佐藤金融庁長官記者会見の概要

(平成20年1月21日(月)17時02分~17時24分 場所:金融庁会見室)

【長官より発言】

お待たせいたしました、私の方からは特にありません。

【質疑応答】

問)

通常国会が始まりましたけれども、今国会に予定されております法案、及びその狙いについて、現時点でわかることを教えていただければと思います。

答)

今国会には、昨年末に取りまとめました「金融・資本市場競争力強化プラン」に盛り込まれております諸施策の具体化のための法案をまとめて提出をしたいと思っております。

我が国の金融・資本市場の競争力強化が喫緊の課題とされているわけであります。一つには、1,500兆円に及ぶ家計の金融資産に適切な投資機会を提供する、二つ目には、内外の企業等の成長資金が適切に供給されるような環境を作る、三つ目に、我が国の金融サービス業が高い付加価値を生み出し、それを通じて経済の持続的な成長に貢献していく、という大きな狙いがあるわけであります。金融庁としては、盛り込まれた諸施策にスピード感を持って取り組むということが重要であると思っております。

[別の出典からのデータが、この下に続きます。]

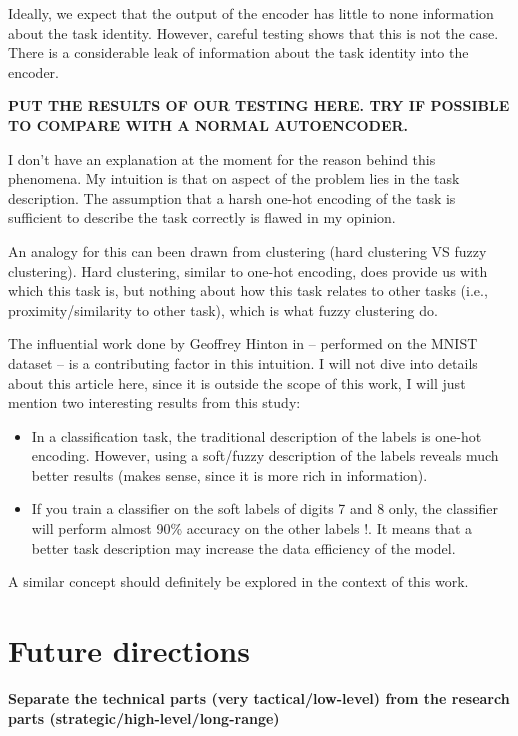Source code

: Ideally, we expect that the output of the encoder has little to none information about the task identity. However, careful testing shows that this is not the case. There is a considerable leak of information about the task identity into the encoder.

\textbf{PUT THE RESULTS OF OUR TESTING HERE. TRY IF POSSIBLE TO COMPARE WITH A NORMAL AUTOENCODER.}

I don't have an explanation at the moment for the reason behind this phenomena. My intuition is that on aspect of the problem lies in the task description. The assumption that a harsh one-hot encoding of the task is sufficient to describe the task correctly is flawed in my opinion.

An analogy for this can been drawn from clustering (hard clustering VS fuzzy clustering). Hard clustering, similar to one-hot encoding, does provide us with which this task is, but nothing about how this task relates to other tasks (i.e., proximity/similarity to other task), which is what fuzzy clustering do.

The influential work done by Geoffrey Hinton in \cite{hinton2015distilling} -- performed on the MNIST dataset \cite{lecun-mnisthandwrittendigit-2010} -- is a contributing factor in this intuition. I will not dive into details about this article here, since it is outside the scope of this work, I will just mention two interesting results from this study:

\begin{itemize}
    \item In a classification task, the traditional description of the labels is one-hot encoding. However, using a soft/fuzzy description of the labels reveals much better results (makes sense, since it is more rich in information).
    \item If you train a classifier on the soft labels of digits 7 and 8 only, the classifier will perform almost 90\% accuracy on the other labels !. It means that a better task description may increase the data efficiency of the model.
\end{itemize}
A similar concept should definitely be explored in the context of this work.

\section{Future directions}\label{sec:future_direction}
\textbf{Separate the technical parts (very tactical/low-level) from the research parts (strategic/high-level/long-range)}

具体的には、今通常国会に金融商品取引法等の改正案という形で提出すべく、現在法制化のための作業を進めているところであります。プランのうち、法律事項を取り出して法案にまとめるという作業でございまして、大きく言うと次の三点が柱になろうかと思います。一つ目は、多様な資産運用あるいは資金調達の機会を提供するということ、二つ目には、多様で質の高い金融サービスを提供するということ、三つ目には、公正・透明で信頼性のある市場を構築するということでございます。一つ目の「多様な資産運用、資金調達機会の提供」という趣旨では、プロ向け市場の創設あるいはETF(上場投資信託)の多様化といったことが含まれようかと思います。次に、二つ目の「多様で質の高い金融サービスの提供」という趣旨に関しては、証券、銀行、保険会社の間のファイアーウォール規制の見直し、銀行等の業務範囲の拡大あるいは利益相反管理態勢の構築といったことが含まれようかと思います。三つ目の「公正・透明で信頼性のある市場の構築」というテーマに関しては、課徴金制度について算定方法の見直しや対象範囲の拡大、除斥期間の延長といった措置が含まれることになろうかと思います。今後、法案の提出に向けて立法府とも十分ご相談しながら検討を進めていきたいと思っております。

問)

サブプライムと株価についてですが、今日の株価の大幅な下落の要因として、これまでずっとサブプライムと言われてきましたけれども、先週からさらに500円以上下がっているという要因はどうご覧になっているかということと、サブプライム損失が国内の金融機関に拡大しているということだと思うのですけれども、この辺の規模とこの影響について改めてお聞かせ下さい。

答)

これは、いつも申し上げていることでございますが、株価の動向、市場の動向は様々な市場参加主体がそれぞれの判断に基づき投資行動を行った結果として、決定されるものでございますので、その要因について当局として断定的なコメントを申し上げることは差し控えるべきであろうかと思います。本日の動きについても同様であります。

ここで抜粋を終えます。